Die Ruhr mündet bei Duisburg in den Rhein...:m


----------



## Rotauge (31. Mai 2008)

*AW: Tagesscheine an der Ruhr in Holland*

Du meinst wahrscheinlich die holländische roer, die in Deutschland rur genannt wird. Das hat nichts mit der Ruhr zu tun, die bekanntlich in Duisburg im Rhein mündet.

Wenn man Mitglied in einem holländischen Verein in der Gegend bei Roermond ist, kann man zusätzlich den Roerschein kaufen.
Guckst Du zum Beispiel hier


----------



## alex-racer (31. Mai 2008)

*AW: Tagesscheine an der Ruhr in Holland*

Hi,

Oh ihr habt natürlich recht es ist die Roer/Rur !
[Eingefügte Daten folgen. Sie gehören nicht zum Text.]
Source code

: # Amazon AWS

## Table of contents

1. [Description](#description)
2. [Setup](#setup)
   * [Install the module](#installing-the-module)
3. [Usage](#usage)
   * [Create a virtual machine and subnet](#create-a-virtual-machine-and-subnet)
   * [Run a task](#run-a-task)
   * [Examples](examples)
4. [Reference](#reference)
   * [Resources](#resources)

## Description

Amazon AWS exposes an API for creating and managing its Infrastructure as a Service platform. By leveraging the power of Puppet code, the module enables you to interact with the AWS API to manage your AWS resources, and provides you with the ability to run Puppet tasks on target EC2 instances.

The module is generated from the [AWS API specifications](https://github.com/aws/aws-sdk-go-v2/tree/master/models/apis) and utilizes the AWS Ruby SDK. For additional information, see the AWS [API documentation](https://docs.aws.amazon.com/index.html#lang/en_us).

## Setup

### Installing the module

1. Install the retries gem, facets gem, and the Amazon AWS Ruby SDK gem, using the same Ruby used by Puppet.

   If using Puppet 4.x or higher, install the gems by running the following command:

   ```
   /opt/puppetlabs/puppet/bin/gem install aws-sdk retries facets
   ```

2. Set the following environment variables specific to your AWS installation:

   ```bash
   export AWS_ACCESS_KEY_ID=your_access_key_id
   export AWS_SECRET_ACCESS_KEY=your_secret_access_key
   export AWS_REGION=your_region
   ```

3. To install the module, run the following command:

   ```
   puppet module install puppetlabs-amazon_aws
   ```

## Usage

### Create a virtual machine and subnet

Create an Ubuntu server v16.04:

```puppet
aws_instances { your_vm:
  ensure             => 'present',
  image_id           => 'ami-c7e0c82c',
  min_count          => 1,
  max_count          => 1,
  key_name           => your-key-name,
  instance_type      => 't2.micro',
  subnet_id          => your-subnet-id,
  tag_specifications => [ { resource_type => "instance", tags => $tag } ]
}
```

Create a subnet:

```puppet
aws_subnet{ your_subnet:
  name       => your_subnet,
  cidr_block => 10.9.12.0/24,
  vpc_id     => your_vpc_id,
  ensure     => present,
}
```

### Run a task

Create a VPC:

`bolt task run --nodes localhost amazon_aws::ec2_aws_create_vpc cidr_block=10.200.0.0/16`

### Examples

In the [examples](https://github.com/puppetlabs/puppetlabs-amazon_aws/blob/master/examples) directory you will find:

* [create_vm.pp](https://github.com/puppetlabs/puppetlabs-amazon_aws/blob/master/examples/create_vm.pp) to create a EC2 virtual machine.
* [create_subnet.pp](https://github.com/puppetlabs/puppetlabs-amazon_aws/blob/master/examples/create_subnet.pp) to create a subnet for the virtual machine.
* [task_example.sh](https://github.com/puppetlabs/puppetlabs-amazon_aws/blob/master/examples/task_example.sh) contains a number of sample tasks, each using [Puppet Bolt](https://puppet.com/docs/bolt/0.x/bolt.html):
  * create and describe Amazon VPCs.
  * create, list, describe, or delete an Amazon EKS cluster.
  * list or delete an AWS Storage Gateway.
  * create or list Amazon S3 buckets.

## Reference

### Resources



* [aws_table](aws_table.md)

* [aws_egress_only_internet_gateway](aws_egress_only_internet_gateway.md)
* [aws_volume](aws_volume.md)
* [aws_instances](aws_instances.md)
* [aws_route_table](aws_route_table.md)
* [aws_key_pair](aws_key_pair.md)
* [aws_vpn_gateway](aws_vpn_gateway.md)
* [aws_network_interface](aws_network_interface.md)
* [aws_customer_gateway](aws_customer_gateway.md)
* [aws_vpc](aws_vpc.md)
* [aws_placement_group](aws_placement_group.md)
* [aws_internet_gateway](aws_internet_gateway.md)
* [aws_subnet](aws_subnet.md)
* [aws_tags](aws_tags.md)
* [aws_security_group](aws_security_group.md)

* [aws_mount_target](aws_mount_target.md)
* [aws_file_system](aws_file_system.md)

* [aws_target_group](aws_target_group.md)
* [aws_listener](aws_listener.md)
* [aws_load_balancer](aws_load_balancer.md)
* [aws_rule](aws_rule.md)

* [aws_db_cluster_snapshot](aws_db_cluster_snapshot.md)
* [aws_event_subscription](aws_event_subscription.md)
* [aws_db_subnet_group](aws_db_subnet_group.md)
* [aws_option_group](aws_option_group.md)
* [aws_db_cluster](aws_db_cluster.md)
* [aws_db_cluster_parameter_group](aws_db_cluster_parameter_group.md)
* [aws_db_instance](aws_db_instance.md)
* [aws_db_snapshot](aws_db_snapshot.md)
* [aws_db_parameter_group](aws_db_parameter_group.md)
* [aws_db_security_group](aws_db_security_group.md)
Habe jetzt auch selber was gefunden, Tageserlaubnisscheine um an der Rur Angeln zu dürfen gibts auch hier.
*Besucherzentrum De Meinweg, Meinweg 2 in Herkenbosch*
*Tel.: 0475-528506/07, Tageskarte kostet: € 4,50 *
Da braucht man nicht zwingend in einen Verein.
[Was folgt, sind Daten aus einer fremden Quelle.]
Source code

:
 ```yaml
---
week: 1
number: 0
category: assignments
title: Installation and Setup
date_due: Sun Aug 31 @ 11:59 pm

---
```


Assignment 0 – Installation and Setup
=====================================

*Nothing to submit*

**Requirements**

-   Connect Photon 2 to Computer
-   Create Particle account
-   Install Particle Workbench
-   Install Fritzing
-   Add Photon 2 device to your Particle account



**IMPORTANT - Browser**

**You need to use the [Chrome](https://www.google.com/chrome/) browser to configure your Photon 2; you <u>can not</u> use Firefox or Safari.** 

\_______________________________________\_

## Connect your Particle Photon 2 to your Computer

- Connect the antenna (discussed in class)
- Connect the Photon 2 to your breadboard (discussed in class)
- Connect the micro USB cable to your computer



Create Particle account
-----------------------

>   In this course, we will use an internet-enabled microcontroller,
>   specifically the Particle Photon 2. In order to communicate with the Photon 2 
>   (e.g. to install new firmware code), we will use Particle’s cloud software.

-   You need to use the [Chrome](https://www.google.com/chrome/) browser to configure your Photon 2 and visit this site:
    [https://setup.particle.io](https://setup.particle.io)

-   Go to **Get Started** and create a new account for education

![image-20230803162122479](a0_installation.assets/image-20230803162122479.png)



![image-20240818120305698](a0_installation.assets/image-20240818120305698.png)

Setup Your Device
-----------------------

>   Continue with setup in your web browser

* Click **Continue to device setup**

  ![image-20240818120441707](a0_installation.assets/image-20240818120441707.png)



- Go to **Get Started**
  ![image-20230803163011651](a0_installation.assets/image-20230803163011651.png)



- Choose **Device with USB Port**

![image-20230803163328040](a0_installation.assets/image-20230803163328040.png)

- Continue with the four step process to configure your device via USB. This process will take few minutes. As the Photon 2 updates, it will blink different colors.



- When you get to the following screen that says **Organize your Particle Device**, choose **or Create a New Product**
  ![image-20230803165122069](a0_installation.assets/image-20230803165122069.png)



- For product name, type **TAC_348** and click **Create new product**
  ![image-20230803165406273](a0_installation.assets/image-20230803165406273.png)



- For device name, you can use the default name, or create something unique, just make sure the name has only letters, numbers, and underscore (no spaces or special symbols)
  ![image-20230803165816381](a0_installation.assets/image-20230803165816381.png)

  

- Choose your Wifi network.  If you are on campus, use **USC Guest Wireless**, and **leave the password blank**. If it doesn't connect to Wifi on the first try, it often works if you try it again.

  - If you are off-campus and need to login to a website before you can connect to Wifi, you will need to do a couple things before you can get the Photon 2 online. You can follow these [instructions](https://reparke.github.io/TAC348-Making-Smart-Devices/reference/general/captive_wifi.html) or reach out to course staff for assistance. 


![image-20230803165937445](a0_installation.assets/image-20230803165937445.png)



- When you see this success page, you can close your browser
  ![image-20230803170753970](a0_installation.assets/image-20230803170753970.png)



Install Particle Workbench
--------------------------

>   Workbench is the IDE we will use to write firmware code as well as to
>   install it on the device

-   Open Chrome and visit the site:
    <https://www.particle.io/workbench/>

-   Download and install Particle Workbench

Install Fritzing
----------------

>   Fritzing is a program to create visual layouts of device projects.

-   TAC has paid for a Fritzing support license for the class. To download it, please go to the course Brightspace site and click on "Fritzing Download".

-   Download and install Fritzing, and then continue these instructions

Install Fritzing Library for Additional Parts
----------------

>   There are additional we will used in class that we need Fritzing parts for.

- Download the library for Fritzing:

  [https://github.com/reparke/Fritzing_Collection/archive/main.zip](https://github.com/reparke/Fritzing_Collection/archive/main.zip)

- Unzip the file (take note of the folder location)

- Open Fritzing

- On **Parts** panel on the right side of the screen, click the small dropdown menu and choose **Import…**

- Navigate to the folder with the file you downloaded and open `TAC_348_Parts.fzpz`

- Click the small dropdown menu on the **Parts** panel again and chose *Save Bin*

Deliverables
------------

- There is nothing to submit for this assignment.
Trotzdem danke für eure Hilfe.


----------



## peterws (31. Mai 2008)

*AW: Tagesscheine an der Ruhr in Holland*

Du brauchst aber zunächst mal einen Vispas um in Holland angeln zu dürfen (daran ist auch eine Vereinsmitgliedschaft geknüpft). Wenn Du dieses Papier hast, kannst Du Dir für manche Gewässer, die Dein Vispas nicht einschließt, Tagekarten kaufen. Für genauere Info schau mal hier rein.


----------



## alex-racer (31. Mai 2008)

*AW: Tagesscheine an der Ruhr in Holland*



peterws schrieb:


> Du brauchst aber zunächst mal einen Vispas um in Holland angeln zu dürfen (daran ist auch eine Vereinsmitgliedschaft geknüpft). Wenn Du dieses Papier hast, kannst Du Dir für manche Gewässer, die Dein Vispas nicht einschließt, Tagekarten kaufen. Für genauere Info schau mal hier rein.


 
Den Vispas, und auch in einem Verein bin ich ja schon (HSV Ons Genoegen) habe also alle Papiere.
Es ging sich also nur um die Roer Vergunning, also Tageskarte für die Rur € 4,50 falls Vispas vorhanden ist.

Gruß Alex


----------